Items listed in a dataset
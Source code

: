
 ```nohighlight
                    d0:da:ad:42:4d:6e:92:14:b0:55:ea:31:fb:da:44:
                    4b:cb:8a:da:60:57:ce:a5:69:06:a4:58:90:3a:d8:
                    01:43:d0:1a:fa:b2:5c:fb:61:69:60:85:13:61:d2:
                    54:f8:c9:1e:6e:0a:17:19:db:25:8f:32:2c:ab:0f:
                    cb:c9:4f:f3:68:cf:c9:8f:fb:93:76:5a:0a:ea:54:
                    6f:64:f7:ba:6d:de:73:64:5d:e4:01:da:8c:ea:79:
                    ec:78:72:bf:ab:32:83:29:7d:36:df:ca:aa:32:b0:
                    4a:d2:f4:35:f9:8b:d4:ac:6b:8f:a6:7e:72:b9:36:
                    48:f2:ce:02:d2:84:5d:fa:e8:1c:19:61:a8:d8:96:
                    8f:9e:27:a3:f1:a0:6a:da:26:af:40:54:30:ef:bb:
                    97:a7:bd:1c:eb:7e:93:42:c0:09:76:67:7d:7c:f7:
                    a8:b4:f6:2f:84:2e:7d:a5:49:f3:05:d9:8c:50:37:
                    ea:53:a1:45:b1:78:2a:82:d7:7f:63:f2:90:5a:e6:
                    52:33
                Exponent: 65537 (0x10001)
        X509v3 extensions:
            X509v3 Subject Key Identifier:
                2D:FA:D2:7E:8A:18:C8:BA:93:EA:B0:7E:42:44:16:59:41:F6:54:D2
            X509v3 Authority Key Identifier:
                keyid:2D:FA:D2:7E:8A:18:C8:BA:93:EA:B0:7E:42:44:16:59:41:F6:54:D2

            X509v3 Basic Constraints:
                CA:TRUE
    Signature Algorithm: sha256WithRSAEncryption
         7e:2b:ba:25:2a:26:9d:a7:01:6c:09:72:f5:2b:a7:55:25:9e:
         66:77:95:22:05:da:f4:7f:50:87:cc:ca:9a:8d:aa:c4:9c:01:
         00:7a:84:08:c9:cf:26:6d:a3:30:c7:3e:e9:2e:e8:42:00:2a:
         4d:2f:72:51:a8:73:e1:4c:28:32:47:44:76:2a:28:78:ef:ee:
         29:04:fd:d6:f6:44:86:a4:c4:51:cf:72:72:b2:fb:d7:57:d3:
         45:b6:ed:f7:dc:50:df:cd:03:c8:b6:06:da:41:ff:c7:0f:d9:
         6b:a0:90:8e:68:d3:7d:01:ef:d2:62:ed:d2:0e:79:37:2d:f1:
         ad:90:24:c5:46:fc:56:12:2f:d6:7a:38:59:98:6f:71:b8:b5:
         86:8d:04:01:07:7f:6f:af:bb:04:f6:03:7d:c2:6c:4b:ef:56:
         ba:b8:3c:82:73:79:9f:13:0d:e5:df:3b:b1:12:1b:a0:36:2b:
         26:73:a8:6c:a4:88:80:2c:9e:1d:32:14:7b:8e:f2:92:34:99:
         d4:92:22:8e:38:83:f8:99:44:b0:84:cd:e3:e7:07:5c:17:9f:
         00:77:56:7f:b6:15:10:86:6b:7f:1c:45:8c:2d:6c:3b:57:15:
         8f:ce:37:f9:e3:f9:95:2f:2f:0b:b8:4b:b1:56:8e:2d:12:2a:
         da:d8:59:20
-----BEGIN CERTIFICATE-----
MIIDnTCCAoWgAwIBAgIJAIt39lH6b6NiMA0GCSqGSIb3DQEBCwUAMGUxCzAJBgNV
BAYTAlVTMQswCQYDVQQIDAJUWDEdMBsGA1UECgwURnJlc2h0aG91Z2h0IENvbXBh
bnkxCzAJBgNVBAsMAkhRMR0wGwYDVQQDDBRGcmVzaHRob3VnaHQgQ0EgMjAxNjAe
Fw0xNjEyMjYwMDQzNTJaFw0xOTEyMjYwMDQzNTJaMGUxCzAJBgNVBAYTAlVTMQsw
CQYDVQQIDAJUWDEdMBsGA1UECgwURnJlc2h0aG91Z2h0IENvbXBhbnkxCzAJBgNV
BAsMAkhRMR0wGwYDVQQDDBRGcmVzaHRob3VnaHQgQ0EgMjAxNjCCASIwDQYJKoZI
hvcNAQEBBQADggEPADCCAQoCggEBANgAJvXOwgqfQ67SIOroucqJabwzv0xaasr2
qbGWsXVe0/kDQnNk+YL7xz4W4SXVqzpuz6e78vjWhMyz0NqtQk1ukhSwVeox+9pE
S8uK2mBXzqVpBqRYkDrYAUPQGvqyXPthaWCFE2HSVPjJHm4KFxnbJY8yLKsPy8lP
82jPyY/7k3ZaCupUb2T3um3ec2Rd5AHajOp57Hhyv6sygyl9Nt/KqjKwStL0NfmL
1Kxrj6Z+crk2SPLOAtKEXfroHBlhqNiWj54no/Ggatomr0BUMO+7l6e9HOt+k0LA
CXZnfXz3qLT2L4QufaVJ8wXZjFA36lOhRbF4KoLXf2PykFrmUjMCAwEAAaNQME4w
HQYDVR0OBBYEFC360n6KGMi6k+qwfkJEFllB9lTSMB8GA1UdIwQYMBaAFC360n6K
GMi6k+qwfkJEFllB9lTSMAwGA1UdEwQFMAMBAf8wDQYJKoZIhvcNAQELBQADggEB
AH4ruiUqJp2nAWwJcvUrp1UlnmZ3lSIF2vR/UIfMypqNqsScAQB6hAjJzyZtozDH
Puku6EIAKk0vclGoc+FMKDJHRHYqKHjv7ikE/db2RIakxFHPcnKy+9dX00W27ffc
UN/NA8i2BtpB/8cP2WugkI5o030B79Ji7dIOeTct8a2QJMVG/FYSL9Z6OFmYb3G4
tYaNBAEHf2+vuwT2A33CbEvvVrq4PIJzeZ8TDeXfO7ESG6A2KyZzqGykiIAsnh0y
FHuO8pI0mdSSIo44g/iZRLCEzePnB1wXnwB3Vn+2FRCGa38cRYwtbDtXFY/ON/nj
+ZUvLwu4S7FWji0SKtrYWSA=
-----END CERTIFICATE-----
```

» WHAT TO DO
Every record above must be printed again exactly as it stands.

» WRITTEN REPLY
Source code

:
 ```nohighlight
                    d0:da:ad:42:4d:6e:92:14:b0:55:ea:31:fb:da:44:
                    4b:cb:8a:da:60:57:ce:a5:69:06:a4:58:90:3a:d8:
                    01:43:d0:1a:fa:b2:5c:fb:61:69:60:85:13:61:d2:
                    54:f8:c9:1e:6e:0a:17:19:db:25:8f:32:2c:ab:0f:
                    cb:c9:4f:f3:68:cf:c9:8f:fb:93:76:5a:0a:ea:54:
                    6f:64:f7:ba:6d:de:73:64:5d:e4:01:da:8c:ea:79:
                    ec:78:72:bf:ab:32:83:29:7d:36:df:ca:aa:32:b0:
                    4a:d2:f4:35:f9:8b:d4:ac:6b:8f:a6:7e:72:b9:36:
                    48:f2:ce:02:d2:84:5d:fa:e8:1c:19:61:a8:d8:96:
                    8f:9e:27:a3:f1:a0:6a:da:26:af:40:54:30:ef:bb:
                    97:a7:bd:1c:eb:7e:93:42:c0:09:76:67:7d:7c:f7:
                    a8:b4:f6:2f:84:2e:7d:a5:49:f3:05:d9:8c:50:37:
                    ea:53:a1:45:b1:78:2a:82:d7:7f:63:f2:90:5a:e6:
                    52:33
                Exponent: 65537 (0x10001)
        X509v3 extensions:
            X509v3 Subject Key Identifier:
                2D:FA:D2:7E:8A:18:C8:BA:93:EA:B0:7E:42:44:16:59:41:F6:54:D2
            X509v3 Authority Key Identifier:
                keyid:2D:FA:D2:7E:8A:18:C8:BA:93:EA:B0:7E:42:44:16:59:41:F6:54:D2

            X509v3 Basic Constraints:
                CA:TRUE
    Signature Algorithm: sha256WithRSAEncryption
         7e:2b:ba:25:2a:26:9d:a7:01:6c:09:72:f5:2b:a7:55:25:9e:
         66:77:95:22:05:da:f4:7f:50:87:cc:ca:9a:8d:aa:c4:9c:01:
         00:7a:84:08:c9:cf:26:6d:a3:30:c7:3e:e9:2e:e8:42:00:2a:
         4d:2f:72:51:a8:73:e1:4c:28:32:47:44:76:2a:28:78:ef:ee:
         29:04:fd:d6:f6:44:86:a4:c4:51:cf:72:72:b2:fb:d7:57:d3:
         45:b6:ed:f7:dc:50:df:cd:03:c8:b6:06:da:41:ff:c7:0f:d9:
         6b:a0:90:8e:68:d3:7d:01:ef:d2:62:ed:d2:0e:79:37:2d:f1:
         ad:90:24:c5:46:fc:56:12:2f:d6:7a:38:59:98:6f:71:b8:b5:
         86:8d:04:01:07:7f:6f:af:bb:04:f6:03:7d:c2:6c:4b:ef:56:
         ba:b8:3c:82:73:79:9f:13:0d:e5:df:3b:b1:12:1b:a0:36:2b:
         26:73:a8:6c:a4:88:80:2c:9e:1d:32:14:7b:8e:f2:92:34:99:
         d4:92:22:8e:38:83:f8:99:44:b0:84:cd:e3:e7:07:5c:17:9f:
         00:77:56:7f:b6:15:10:86:6b:7f:1c:45:8c:2d:6c:3b:57:15:
         8f:ce:37:f9:e3:f9:95:2f:2f:0b:b8:4b:b1:56:8e:2d:12:2a:
         da:d8:59:20
-----BEGIN CERTIFICATE-----
MIIDnTCCAoWgAwIBAgIJAIt39lH6b6NiMA0GCSqGSIb3DQEBCwUAMGUxCzAJBgNV
BAYTAlVTMQswCQYDVQQIDAJUWDEdMBsGA1UECgwURnJlc2h0aG91Z2h0IENvbXBh
bnkxCzAJBgNVBAsMAkhRMR0wGwYDVQQDDBRGcmVzaHRob3VnaHQgQ0EgMjAxNjAe
Fw0xNjEyMjYwMDQzNTJaFw0xOTEyMjYwMDQzNTJaMGUxCzAJBgNVBAYTAlVTMQsw
CQYDVQQIDAJUWDEdMBsGA1UECgwURnJlc2h0aG91Z2h0IENvbXBhbnkxCzAJBgNV
BAsMAkhRMR0wGwYDVQQDDBRGcmVzaHRob3VnaHQgQ0EgMjAxNjCCASIwDQYJKoZI
hvcNAQEBBQADggEPADCCAQoCggEBANgAJvXOwgqfQ67SIOroucqJabwzv0xaasr2
qbGWsXVe0/kDQnNk+YL7xz4W4SXVqzpuz6e78vjWhMyz0NqtQk1ukhSwVeox+9pE
S8uK2mBXzqVpBqRYkDrYAUPQGvqyXPthaWCFE2HSVPjJHm4KFxnbJY8yLKsPy8lP
82jPyY/7k3ZaCupUb2T3um3ec2Rd5AHajOp57Hhyv6sygyl9Nt/KqjKwStL0NfmL
1Kxrj6Z+crk2SPLOAtKEXfroHBlhqNiWj54no/Ggatomr0BUMO+7l6e9HOt+k0LA
CXZnfXz3qLT2L4QufaVJ8wXZjFA36lOhRbF4KoLXf2PykFrmUjMCAwEAAaNQME4w
HQYDVR0OBBYEFC360n6KGMi6k+qwfkJEFllB9lTSMB8GA1UdIwQYMBaAFC360n6K
GMi6k+qwfkJEFllB9lTSMAwGA1UdEwQFMAMBAf8wDQYJKoZIhvcNAQELBQADggEB
AH4ruiUqJp2nAWwJcvUrp1UlnmZ3lSIF2vR/UIfMypqNqsScAQB6hAjJzyZtozDH
Puku6EIAKk0vclGoc+FMKDJHRHYqKHjv7ikE/db2RIakxFHPcnKy+9dX00W27ffc
UN/NA8i2BtpB/8cP2WugkI5o030B79Ji7dIOeTct8a2QJMVG/FYSL9Z6OFmYb3G4
tYaNBAEHf2+vuwT2A33CbEvvVrq4PIJzeZ8TDeXfO7ESG6A2KyZzqGykiIAsnh0y
FHuO8pI0mdSSIo44g/iZRLCEzePnB1wXnwB3Vn+2FRCGa38cRYwtbDtXFY/ON/nj
+ZUvLwu4S7FWji0SKtrYWSA=
-----END CERTIFICATE-----
```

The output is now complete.